Want to stymie a judgment creditor? It’s not as easy as you think.

English courts aren’t best pleased when they give judgment, only to find someone busily trying to frustrate the claimant’s efforts to collect on it. Last year, in JSC BTA Bank v Ablyazov [2016] EWHC 230 (Comm) (noted here on this blog), Teare J very rightly decided that an elusive judgment debtor’s pal was liable in tort to the judgment creditor when he helped the debtor shuffle his assets around in an elaborate “now you see them, now you don’t” exercise. Yesterday, in Marex Financial Ltd v Garcia [2017] EWHC 918 (Comm), Knowles J carried on the good work. Marex had got judgment in England for some $5 million, plus the usual freezing orders, against a couple of BVI companies controlled by SG, a globetrotting businessman. SG thereafter took care to avoid the UK, instead taking steps to spirit away the English assets of his companies to a web of entities in far-flung jurisdictions where it was difficult, if not impossible, for Marex to track them down. Marex thereupon sought permission to sue SG out of the jurisdiction, alleging a tort committed in England. What tort? In so far as SG might be deemed to have acted with the companies’ consent, inducement of breach of contract (i.e. the implicit contract by the companies to pay the judgment debt); and in so far as the companies hadn’t consented and hence he was in breach of duty to them, causing loss to Marex by unlawful means. Knowles J agreed with both limbs of the argument, swiftly disposed of a forum non conveniens point, and allowed service out, thus giving Marex at least a decent chance of getting paid.

Good news, therefore, to judgment creditors. Moreover, while this was a non-EU service out case, note that so long as any relevant monkey-business took place in England, its reasoning will apply equally to EU and EEA-based defendants under Brussels I and Lugano, because the tort “gateway” has been interpreted similarly in both cases since Brownlie v Four Seasons Holdings Inc [2015] EWCA Civ 665; [2016] 1 W.L.R. 1814.

So good luck and good hunting.

Investors — beware how you handle corporate structures

Most serious investors in everything from ships to real estate to businesses act through the medium of ‘tame’ companies. They do this for very good reasons. However, the Supreme Court gave a salutary warning this morning that even the simplest structures of this kind can provide pitfalls for the unwary.

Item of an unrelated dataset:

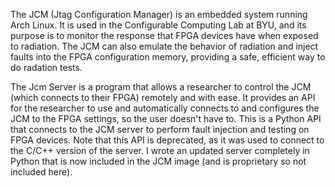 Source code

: The JCM (Jtag Configuration Manager) is an embedded system running Arch Linux. It is used in the Configurable Computing Lab at BYU, and its purpose is to monitor the response that FPGA devices have when exposed to radiation. The JCM can also emulate the behavior of radiation and inject faults into the FPGA configuration memory, providing a safe, efficient way to do radation tests.

The Jcm Server is a program that allows a researcher to control the JCM (which connects to their FPGA) remotely and with ease. It provides an API for the researcher to use and automatically connects to and configures the JCM to the FPGA settings, so the user doesn't have to. This is a Python API that connects to the JCM server to perform fault injection and testing on FPGA devices. Note that this API is deprecated, as it was used to connect to the C/C++ version of the server. I wrote an updated server completely in Python that is now included in the JCM image (and is proprietary so not included here).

Slightly simplified, in Lowick Rose LLP (in liquidation) v Swynson Ltd [2017] UKSC 32 what happened was this. A wealthy investor H used a wholly-owned special purpose vehicle S Ltd to make a loan of £15 million to EMS Ltd to enable EMS to buy MIA Inc. Due diligence, or rather a lack of it, was provided by accountants HMT, who failed to notice glaring problems with MIA. The trouble quickly surfaced. As a damage limitation exercise H caused S to lend a further £1.75m to EMSL in 2007 and £3m in 2008, H at the same time obtaining a large holding in EMS. Things went from bad to worse, and in 2008 more refinancing was necessary. H personally lent EMS some £19 million, most of which went to pay off EMS’s borrowings from S, with the rest being new money. To no avail: MIA collapsed, and with it the whole house of cards.

H and S sued HMT for losses of some £16 million. At this point an awkwardness arose. HMT was held on the facts to have owed no duty to H. As regards S it admitted negligence, but argued that in so far as S’s loans to EMS had been paid off (by H) the loss was H’s and not S’s. Reversing the Court of Appeal, the Supreme Court decided for HMT. S had indeed suffered no loss. The loan by H to EMS to pay off S was not an unconnected benefit, so as to be regarded as res inter alios acta. Nor could S invoke transferred loss and the rule in Dunlop v Lambert (1839) 2 Cl & F 626; nor yet could H use the doctrine of subrogation to keep the loan from S to EMS alive and claim in the name of S.

A nice windfall for HMT’s professional indemnity insurers, and an unnecessary one. Had H lent the money to S for S to use to refinance EMS, there would have been no problem; H, through S, would have been £16 million to the good. But he hadn’t done that, and that was an end of the matter. As we said above, when using corporate structures any failure to take care to guard your back can be very costly.

Solicitors also note: you are now on notice. Since this decision, unless you take great care in advising on refinancing deals, the SIF is likely to have some less-than-kind words for you too.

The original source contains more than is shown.